[Stored data]
++++++++

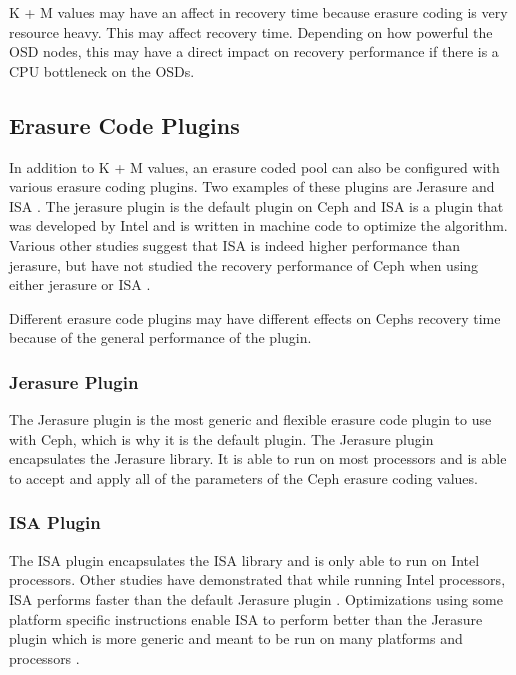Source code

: \documentclass[conference,compsoc]{IEEEtran}
\begin{document}
K + M values may have an affect in recovery time because erasure coding is very resource heavy. This may affect recovery time. Depending on how powerful the OSD nodes, this may have a direct impact on recovery performance if there is a CPU bottleneck on the OSDs. 

\subsection{Erasure Code Plugins}

In addition to K + M values, an erasure coded pool can also be configured with various erasure coding plugins. Two examples of these plugins are Jerasure and ISA \cite{erasure_coded_pools}. The jerasure plugin is the default plugin on Ceph and ISA is a plugin that was developed by Intel and is written in machine code to optimize the algorithm. Various other studies \cite{jerasure_vs_isa} suggest that ISA is indeed higher performance than jerasure, but have not studied the recovery performance of Ceph when using either jerasure or ISA \cite{erasure_coded_pools}. 

Different erasure code plugins may have different effects on Ceph\textquotesingle s recovery time because of the general performance of the plugin. 

\subsubsection{Jerasure Plugin}

The Jerasure plugin is the most generic and flexible erasure code plugin to use with Ceph, which is why it is the default plugin. The Jerasure plugin encapsulates the Jerasure library. It is able to run on most processors and is able to accept and apply all of the parameters of the Ceph erasure coding values. 

\subsubsection{ISA Plugin}

The ISA plugin encapsulates the ISA library and is only able to run on Intel processors. Other studies have demonstrated that while running Intel processors, ISA performs faster than the default Jerasure plugin \cite{jerasure_vs_isa}. Optimizations using some platform specific instructions enable ISA to perform better than the Jerasure plugin which is more generic and meant to be run on many platforms and processors \cite{isa}.
\end{document}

++++++++

__EXERCISE PROMPT__.
The word "performance" may appear in several lines of the data; copy every line where it does.

__TASK OUTPUT__.
K + M values may have an affect in recovery time because erasure coding is very resource heavy. This may affect recovery time. Depending on how powerful the OSD nodes, this may have a direct impact on recovery performance if there is a CPU bottleneck on the OSDs. 
In addition to K + M values, an erasure coded pool can also be configured with various erasure coding plugins. Two examples of these plugins are Jerasure and ISA \cite{erasure_coded_pools}. The jerasure plugin is the default plugin on Ceph and ISA is a plugin that was developed by Intel and is written in machine code to optimize the algorithm. Various other studies \cite{jerasure_vs_isa} suggest that ISA is indeed higher performance than jerasure, but have not studied the recovery performance of Ceph when using either jerasure or ISA \cite{erasure_coded_pools}. 
Different erasure code plugins may have different effects on Ceph\textquotesingle s recovery time because of the general performance of the plugin. 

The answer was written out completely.